## Exercise
Repeat precisely the span of lines below that opens with the line containing "AKS clusters |" and closes with the line containing "on port 22 |", both included.

## Source information
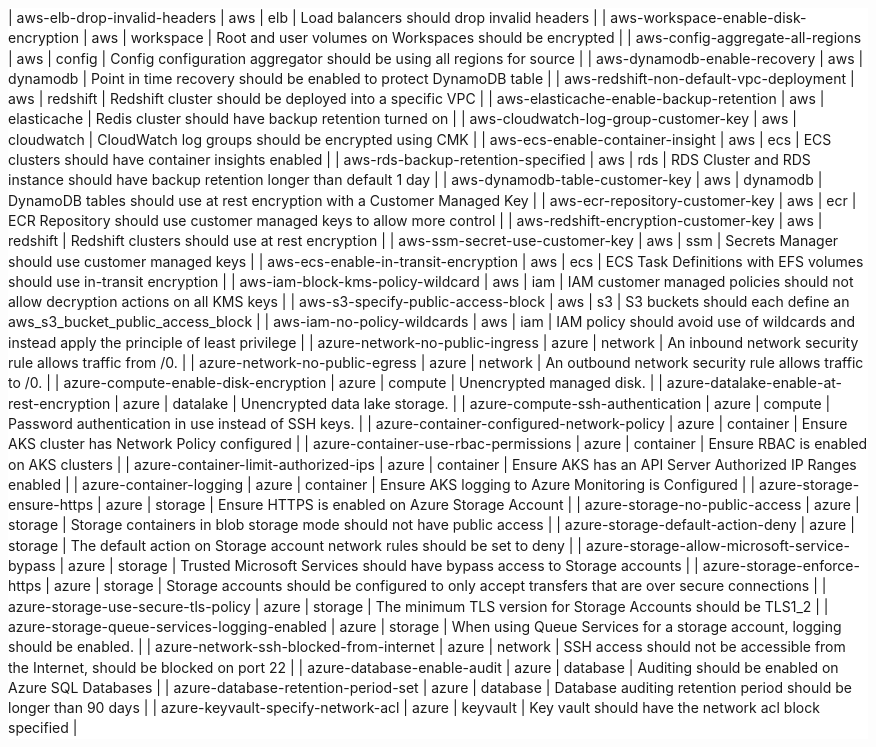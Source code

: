 | aws-elb-drop-invalid-headers | aws | elb | Load balancers should drop invalid headers |
| aws-workspace-enable-disk-encryption | aws | workspace | Root and user volumes on Workspaces should be encrypted |
| aws-config-aggregate-all-regions | aws | config | Config configuration aggregator should be using all regions for source |
| aws-dynamodb-enable-recovery | aws | dynamodb | Point in time recovery should be enabled to protect DynamoDB table |
| aws-redshift-non-default-vpc-deployment | aws | redshift | Redshift cluster should be deployed into a specific VPC |
| aws-elasticache-enable-backup-retention | aws | elasticache | Redis cluster should have backup retention turned on |
| aws-cloudwatch-log-group-customer-key | aws | cloudwatch | CloudWatch log groups should be encrypted using CMK |
| aws-ecs-enable-container-insight | aws | ecs | ECS clusters should have container insights enabled |
| aws-rds-backup-retention-specified | aws | rds | RDS Cluster and RDS instance should have backup retention longer than default 1 day |
| aws-dynamodb-table-customer-key | aws | dynamodb | DynamoDB tables should use at rest encryption with a Customer Managed Key |
| aws-ecr-repository-customer-key | aws | ecr | ECR Repository should use customer managed keys to allow more control |
| aws-redshift-encryption-customer-key | aws | redshift | Redshift clusters should use at rest encryption |
| aws-ssm-secret-use-customer-key | aws | ssm | Secrets Manager should use customer managed keys |
| aws-ecs-enable-in-transit-encryption | aws | ecs | ECS Task Definitions with EFS volumes should use in-transit encryption |
| aws-iam-block-kms-policy-wildcard | aws | iam | IAM customer managed policies should not allow decryption actions on all KMS keys |
| aws-s3-specify-public-access-block | aws | s3 | S3 buckets should each define an aws_s3_bucket_public_access_block |
| aws-iam-no-policy-wildcards | aws | iam | IAM policy should avoid use of wildcards and instead apply the principle of least privilege |
| azure-network-no-public-ingress | azure | network | An inbound network security rule allows traffic from /0. |
| azure-network-no-public-egress | azure | network | An outbound network security rule allows traffic to /0. |
| azure-compute-enable-disk-encryption | azure | compute | Unencrypted managed disk. |
| azure-datalake-enable-at-rest-encryption | azure | datalake | Unencrypted data lake storage. |
| azure-compute-ssh-authentication | azure | compute | Password authentication in use instead of SSH keys. |
| azure-container-configured-network-policy | azure | container | Ensure AKS cluster has Network Policy configured |
| azure-container-use-rbac-permissions | azure | container | Ensure RBAC is enabled on AKS clusters |
| azure-container-limit-authorized-ips | azure | container | Ensure AKS has an API Server Authorized IP Ranges enabled |
| azure-container-logging | azure | container | Ensure AKS logging to Azure Monitoring is Configured |
| azure-storage-ensure-https | azure | storage | Ensure HTTPS is enabled on Azure Storage Account |
| azure-storage-no-public-access | azure | storage | Storage containers in blob storage mode should not have public access |
| azure-storage-default-action-deny | azure | storage | The default action on Storage account network rules should be set to deny |
| azure-storage-allow-microsoft-service-bypass | azure | storage | Trusted Microsoft Services should have bypass access to Storage accounts |
| azure-storage-enforce-https | azure | storage | Storage accounts should be configured to only accept transfers that are over secure connections |
| azure-storage-use-secure-tls-policy | azure | storage | The minimum TLS version for Storage Accounts should be TLS1_2 |
| azure-storage-queue-services-logging-enabled | azure | storage | When using Queue Services for a storage account, logging should be enabled. |
| azure-network-ssh-blocked-from-internet | azure | network | SSH access should not be accessible from the Internet, should be blocked on port 22 |
| azure-database-enable-audit | azure | database | Auditing should be enabled on Azure SQL Databases |
| azure-database-retention-period-set | azure | database | Database auditing retention period should be longer than 90 days |
| azure-keyvault-specify-network-acl | azure | keyvault | Key vault should have the network acl block specified |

## Completed task
| azure-container-use-rbac-permissions | azure | container | Ensure RBAC is enabled on AKS clusters |
| azure-container-limit-authorized-ips | azure | container | Ensure AKS has an API Server Authorized IP Ranges enabled |
| azure-container-logging | azure | container | Ensure AKS logging to Azure Monitoring is Configured |
| azure-storage-ensure-https | azure | storage | Ensure HTTPS is enabled on Azure Storage Account |
| azure-storage-no-public-access | azure | storage | Storage containers in blob storage mode should not have public access |
| azure-storage-default-action-deny | azure | storage | The default action on Storage account network rules should be set to deny |
| azure-storage-allow-microsoft-service-bypass | azure | storage | Trusted Microsoft Services should have bypass access to Storage accounts |
| azure-storage-enforce-https | azure | storage | Storage accounts should be configured to only accept transfers that are over secure connections |
| azure-storage-use-secure-tls-policy | azure | storage | The minimum TLS version for Storage Accounts should be TLS1_2 |
| azure-storage-queue-services-logging-enabled | azure | storage | When using Queue Services for a storage account, logging should be enabled. |
| azure-network-ssh-blocked-from-internet | azure | network | SSH access should not be accessible from the Internet, should be blocked on port 22 |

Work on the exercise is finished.